### Plain-text document sources
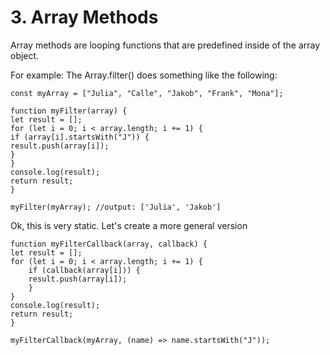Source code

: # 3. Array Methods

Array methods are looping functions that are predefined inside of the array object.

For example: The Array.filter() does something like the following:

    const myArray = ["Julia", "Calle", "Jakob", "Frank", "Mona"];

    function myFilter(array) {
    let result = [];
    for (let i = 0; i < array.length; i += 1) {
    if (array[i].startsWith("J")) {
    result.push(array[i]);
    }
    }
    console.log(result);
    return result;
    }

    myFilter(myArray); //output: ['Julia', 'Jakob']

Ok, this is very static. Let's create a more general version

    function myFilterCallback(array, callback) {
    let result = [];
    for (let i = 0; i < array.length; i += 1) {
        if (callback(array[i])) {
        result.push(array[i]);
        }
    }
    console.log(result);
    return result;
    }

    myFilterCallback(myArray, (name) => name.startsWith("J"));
* * *
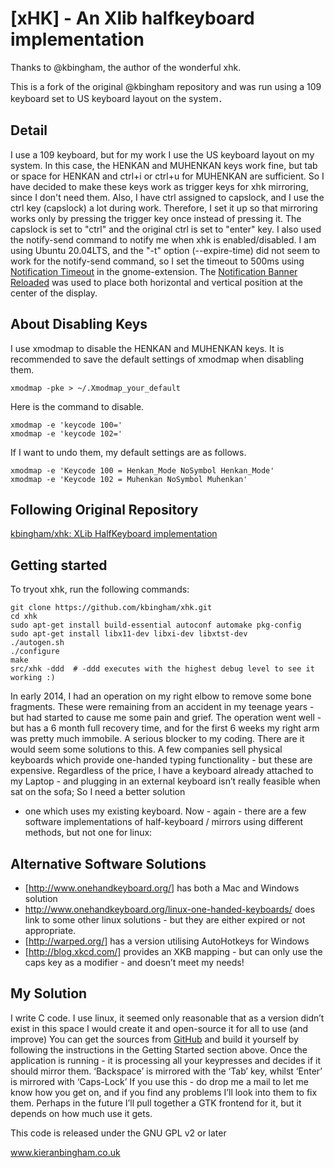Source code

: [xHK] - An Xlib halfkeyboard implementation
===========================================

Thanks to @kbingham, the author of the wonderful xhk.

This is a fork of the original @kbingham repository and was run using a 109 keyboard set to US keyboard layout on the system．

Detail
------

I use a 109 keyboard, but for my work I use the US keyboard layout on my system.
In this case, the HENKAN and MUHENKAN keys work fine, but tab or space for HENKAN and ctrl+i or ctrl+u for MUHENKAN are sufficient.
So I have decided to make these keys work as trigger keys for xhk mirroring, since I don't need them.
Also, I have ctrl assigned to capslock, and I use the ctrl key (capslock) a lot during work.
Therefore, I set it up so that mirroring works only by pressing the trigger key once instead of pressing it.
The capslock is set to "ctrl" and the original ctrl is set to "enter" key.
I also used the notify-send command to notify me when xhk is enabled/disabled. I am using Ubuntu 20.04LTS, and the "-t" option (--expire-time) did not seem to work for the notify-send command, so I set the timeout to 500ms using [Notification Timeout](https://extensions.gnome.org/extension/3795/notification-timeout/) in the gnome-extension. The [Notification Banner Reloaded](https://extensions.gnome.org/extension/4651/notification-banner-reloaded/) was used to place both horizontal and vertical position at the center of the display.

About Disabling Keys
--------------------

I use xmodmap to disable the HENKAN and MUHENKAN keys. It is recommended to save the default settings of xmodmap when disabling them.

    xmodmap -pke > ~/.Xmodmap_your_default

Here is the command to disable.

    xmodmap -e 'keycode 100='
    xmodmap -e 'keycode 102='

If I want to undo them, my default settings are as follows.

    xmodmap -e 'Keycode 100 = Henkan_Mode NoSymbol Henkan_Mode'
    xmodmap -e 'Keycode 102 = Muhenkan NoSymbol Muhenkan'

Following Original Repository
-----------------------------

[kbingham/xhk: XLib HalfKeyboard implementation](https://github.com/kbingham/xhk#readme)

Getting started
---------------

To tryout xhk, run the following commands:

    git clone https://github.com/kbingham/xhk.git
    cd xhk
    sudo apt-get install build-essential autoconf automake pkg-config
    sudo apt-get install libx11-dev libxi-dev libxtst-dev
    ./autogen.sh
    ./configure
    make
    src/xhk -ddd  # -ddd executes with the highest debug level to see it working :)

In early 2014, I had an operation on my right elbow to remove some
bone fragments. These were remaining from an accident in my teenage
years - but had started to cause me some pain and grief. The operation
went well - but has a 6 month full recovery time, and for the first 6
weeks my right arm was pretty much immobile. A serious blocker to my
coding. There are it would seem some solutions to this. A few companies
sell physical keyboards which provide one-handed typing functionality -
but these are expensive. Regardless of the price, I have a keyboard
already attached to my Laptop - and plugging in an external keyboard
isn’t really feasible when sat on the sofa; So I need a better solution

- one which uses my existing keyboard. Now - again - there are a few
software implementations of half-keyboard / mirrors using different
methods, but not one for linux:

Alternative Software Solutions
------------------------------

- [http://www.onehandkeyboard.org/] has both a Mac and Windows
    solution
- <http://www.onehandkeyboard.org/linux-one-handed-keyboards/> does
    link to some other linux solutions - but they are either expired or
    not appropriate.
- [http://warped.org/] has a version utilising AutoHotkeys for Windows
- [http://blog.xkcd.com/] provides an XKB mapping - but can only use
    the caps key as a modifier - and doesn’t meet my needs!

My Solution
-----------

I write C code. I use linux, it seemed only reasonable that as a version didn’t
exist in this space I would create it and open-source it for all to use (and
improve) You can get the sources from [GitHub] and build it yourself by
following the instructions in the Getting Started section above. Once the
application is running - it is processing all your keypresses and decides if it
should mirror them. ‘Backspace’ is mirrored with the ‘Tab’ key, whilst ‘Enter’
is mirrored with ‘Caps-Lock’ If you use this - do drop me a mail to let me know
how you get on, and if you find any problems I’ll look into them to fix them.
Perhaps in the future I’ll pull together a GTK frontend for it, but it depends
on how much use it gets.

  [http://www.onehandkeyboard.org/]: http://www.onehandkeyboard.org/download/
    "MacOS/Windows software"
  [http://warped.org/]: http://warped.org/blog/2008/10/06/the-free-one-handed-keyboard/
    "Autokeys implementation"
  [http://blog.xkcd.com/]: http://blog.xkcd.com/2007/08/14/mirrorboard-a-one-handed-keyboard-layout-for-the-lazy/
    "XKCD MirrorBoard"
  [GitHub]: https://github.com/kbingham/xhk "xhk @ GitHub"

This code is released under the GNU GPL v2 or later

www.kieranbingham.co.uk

### TASK INSTRUCTIONS
Copy only this part of the entries above: the line with "function myFilterCallback(array, callback)", the line with "myFilterCallback(myArray, (name) =>", and the lines between, all exactly as written.

### SOLUTION TO THIS TASK
    function myFilterCallback(array, callback) {
    let result = [];
    for (let i = 0; i < array.length; i += 1) {
        if (callback(array[i])) {
        result.push(array[i]);
        }
    }
    console.log(result);
    return result;
    }

    myFilterCallback(myArray, (name) => name.startsWith("J"));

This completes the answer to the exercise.